## TASK DIRECTIONS
Go through the listing below. Copy each line that has the string "just".

## THE RECORDS
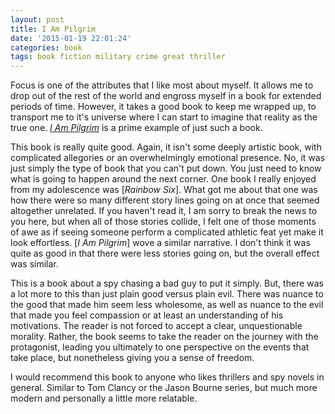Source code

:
 ```yaml
---
layout: post
title: I Am Pilgrim
date: '2015-01-19 22:01:24'
categories: book
tags: book fiction military crime great thriller
---
```


Focus is one of the attributes that I like most about myself.
It allows me to drop out of the rest of the world and engross
myself in a book for extended periods of time. However, it takes
a good book to keep me wrapped up, to transport me to it's universe
where I can start to imagine that reality as the true one.
[*I Am Pilgrim*][pilgrim-amazon] is a prime example of just such
a book.

This book is really quite good. Again, it isn't some deeply
artistic book, with complicated allegories or an overwhelmingly
emotional presence. No, it was just simply the type of book
that you can't put down. You just need to know what is going
to happen around the next corner. One book I really enjoyed
from my adolescence was [*Rainbow Six*]. What got me about that
one was how there were so many different story lines going on
at once that seemed altogether unrelated. If you haven't read
it, I am sorry to break the news to you here, but when all
of those stories collide, I felt one of those moments of awe
as if seeing someone perform a complicated athletic feat yet
make it look effortless. [*I Am Pilgrim*] wove a similar
narrative. I don't think it was quite as good in that there were
less stories going on, but the overall effect was similar.

This is a book about a spy chasing a bad guy to put it simply.
But, there was a lot more to this than just plain good versus
plain evil. There was nuance to the good that made him seem
less wholesome, as well as nuance to the evil that made you
feel compassion or at least an understanding of his motivations.
The reader is not forced to accept a clear, unquestionable
morality. Rather, the book seems to take the reader on the
journey with the protagonist, leading you ultimately to one
perspective on the events that take place, but nonetheless
giving you a sense of freedom.

I would recommend this book to anyone who likes thrillers
and spy novels in general. Similar to Tom Clancy or
the Jason Bourne series, but much more modern and personally
a little more relatable.


[pilgrim-amazon]:   smile.amazon.com/dp/B00DPM90C4
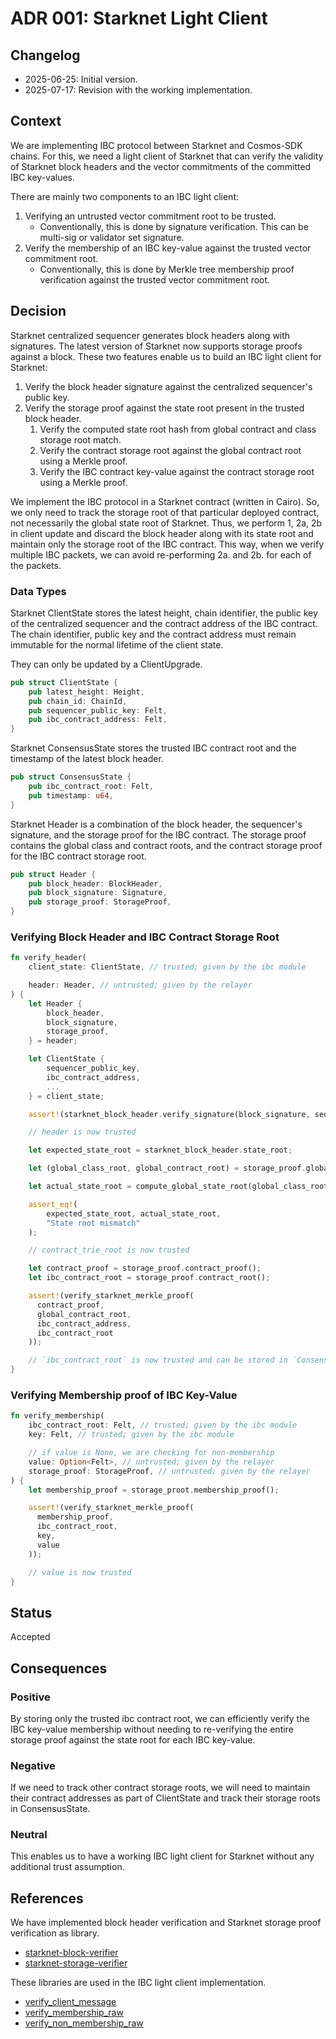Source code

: # ADR 001: Starknet Light Client

## Changelog

- 2025-06-25: Initial version.
- 2025-07-17: Revision with the working implementation.

## Context

We are implementing IBC protocol between Starknet and Cosmos-SDK chains. For
this, we need a light client of Starknet that can verify the validity of
Starknet block headers and the vector commitments of the committed IBC
key-values.

There are mainly two components to an IBC light client:

1. Verifying an untrusted vector commitment root to be trusted.
   - Conventionally, this is done by signature verification. This can be
     multi-sig or validator set signature.
2. Verify the membership of an IBC key-value against the trusted vector
   commitment root.
   - Conventionally, this is done by Merkle tree membership proof verification
     against the trusted vector commitment root.

## Decision

Starknet centralized sequencer generates block headers along with signatures.
The latest version of Starknet now supports storage proofs against a block.
These two features enable us to build an IBC light client for Starknet:

1. Verify the block header signature against the centralized sequencer's public
   key.
2. Verify the storage proof against the state root present in the trusted block
   header.
   1. Verify the computed state root hash from global contract and class storage
      root match.
   2. Verify the contract storage root against the global contract root using a
      Merkle proof.
   3. Verify the IBC contract key-value against the contract storage root using
      a Merkle proof.

We implement the IBC protocol in a Starknet contract (written in Cairo). So, we
only need to track the storage root of that particular deployed contract, not
necessarily the global state root of Starknet. Thus, we perform 1, 2a, 2b in
client update and discard the block header along with its state root and
maintain only the storage root of the IBC contract. This way, when we verify
multiple IBC packets, we can avoid re-performing 2a. and 2b. for each of the
packets.

### Data Types

Starknet ClientState stores the latest height, chain identifier, the public key
of the centralized sequencer and the contract address of the IBC contract. The
chain identifier, public key and the contract address must remain immutable for
the normal lifetime of the client state.

They can only be updated by a ClientUpgrade.

```rust
pub struct ClientState {
    pub latest_height: Height,
    pub chain_id: ChainId,
    pub sequencer_public_key: Felt,
    pub ibc_contract_address: Felt,
}
```

Starknet ConsensusState stores the trusted IBC contract root and the timestamp
of the latest block header.

```rust
pub struct ConsensusState {
    pub ibc_contract_root: Felt,
    pub timestamp: u64,
}
```

Starknet Header is a combination of the block header, the sequencer's signature,
and the storage proof for the IBC contract. The storage proof contains the
global class and contract roots, and the contract storage proof for the IBC
contract storage root.

```rust
pub struct Header {
    pub block_header: BlockHeader,
    pub block_signature: Signature,
    pub storage_proof: StorageProof,
}
```

### Verifying Block Header and IBC Contract Storage Root

```rust
fn verify_header(
    client_state: ClientState, // trusted; given by the ibc module

    header: Header, // untrusted; given by the relayer
) {
    let Header {
        block_header,
        block_signature,
        storage_proof,
    } = header;

    let ClientState {
        sequencer_public_key,
        ibc_contract_address,
        ...
    } = client_state;

    assert!(starknet_block_header.verify_signature(block_signature, sequencer_public_key));

    // header is now trusted

    let expected_state_root = starknet_block_header.state_root;

    let (global_class_root, global_contract_root) = storage_proof.global_roots();

    let actual_state_root = compute_global_state_root(global_class_root, global_contract_root);

    assert_eq!(
        expected_state_root, actual_state_root,
        "State root mismatch"
    );

    // contract_trie_root is now trusted

    let contract_proof = storage_proof.contract_proof();
    let ibc_contract_root = storage_proof.contract_root();

    assert!(verify_starknet_merkle_proof(
      contract_proof,
      global_contract_root,
      ibc_contract_address,
      ibc_contract_root
    ));

    // `ibc_contract_root` is now trusted and can be stored in `ConsensusState`
}
```

### Verifying Membership proof of IBC Key-Value

```rust
fn verify_membership(
    ibc_contract_root: Felt, // trusted; given by the ibc module
    key: Felt, // trusted; given by the ibc module

    // if value is None, we are checking for non-membership
    value: Option<Felt>, // untrusted; given by the relayer
    storage_proof: StorageProof, // untrusted; given by the relayer
) {
    let membership_proof = storage_proot.membership_proof();

    assert!(verify_starknet_merkle_proof(
      membership_proof,
      ibc_contract_root,
      key,
      value
    ));

    // value is now trusted
}
```

## Status

Accepted

## Consequences

### Positive

By storing only the trusted ibc contract root, we can efficiently verify the IBC
key-value membership without needing to re-verifying the entire storage proof
against the state root for each IBC key-value.

### Negative

If we need to track other contract storage roots, we will need to maintain their
contract addresses as part of ClientState and track their storage roots in
ConsensusState.

### Neutral

This enables us to have a working IBC light client for Starknet without any
additional trust assumption.

## References

We have implemented block header verification and Starknet storage proof
verification as library.

- [starknet-block-verifier](https://github.com/informalsystems/ibc-starknet/tree/7fbbd89/light-client/starknet-block-verifier)
- [starknet-storage-verifier](https://github.com/informalsystems/ibc-starknet/tree/7fbbd89/light-client/starknet-storage-verifier)

These libraries are used in the IBC light client implementation.

- [verify_client_message](https://github.com/informalsystems/ibc-starknet/blob/7fbbd89/light-client/ibc-client-starknet/src/client_state/validation.rs#L46)
- [verify_membership_raw](https://github.com/informalsystems/ibc-starknet/blob/7fbbd89/light-client/ibc-client-starknet/src/client_state/validation.rs#L133)
- [verify_non_membership_raw](https://github.com/informalsystems/ibc-starknet/blob/7fbbd89/light-client/ibc-client-starknet/src/client_state/validation.rs#L178)
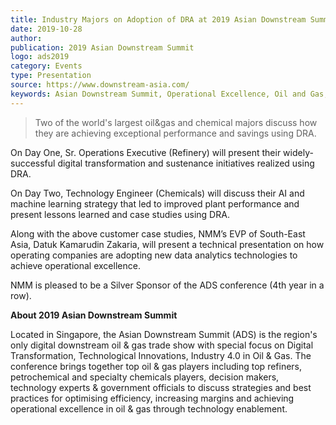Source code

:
 ```yaml
---  
title: Industry Majors on Adoption of DRA at 2019 Asian Downstream Summit
date: 2019-10-28
author: 
publication: 2019 Asian Downstream Summit
logo: ads2019
category: Events
type: Presentation
source: https://www.downstream-asia.com/
keywords: Asian Downstream Summit, Operational Excellence, Oil and Gas, Digital Transformation, Process Safety
---
```

> Two of the world's largest oil&gas and chemical majors discuss how they are achieving exceptional performance and savings using DRA.

On Day One, Sr. Operations Executive (Refinery) will present their widely-successful digital transformation and sustenance initiatives realized using DRA.  

On Day Two, Technology Engineer (Chemicals) will discuss their AI and machine learning strategy that led to improved plant performance and present lessons learned and case studies using DRA.

Along with the above customer case studies, NMM’s EVP of South-East Asia, Datuk Kamarudin Zakaria, will present a technical presentation on how operating companies are adopting new data analytics technologies to achieve operational excellence. 

NMM is pleased to be a Silver Sponsor of the ADS conference (4th year in a row). 

**About 2019 Asian Downstream Summit**

Located in Singapore, the Asian Downstream Summit (ADS) is the region's only digital downstream oil & gas trade show with special focus on Digital Transformation, Technological Innovations, Industry 4.0 in Oil & Gas. The conference brings together top oil & gas players including top refiners, petrochemical and specialty chemicals players, decision makers, technology experts & government officials to discuss strategies and best practices for optimising efficiency, increasing margins and achieving operational excellence in oil & gas through technology enablement.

## RESPONSE TO THE TASK
[*I Am Pilgrim*][pilgrim-amazon] is a prime example of just such
emotional presence. No, it was just simply the type of book
that you can't put down. You just need to know what is going
But, there was a lot more to this than just plain good versus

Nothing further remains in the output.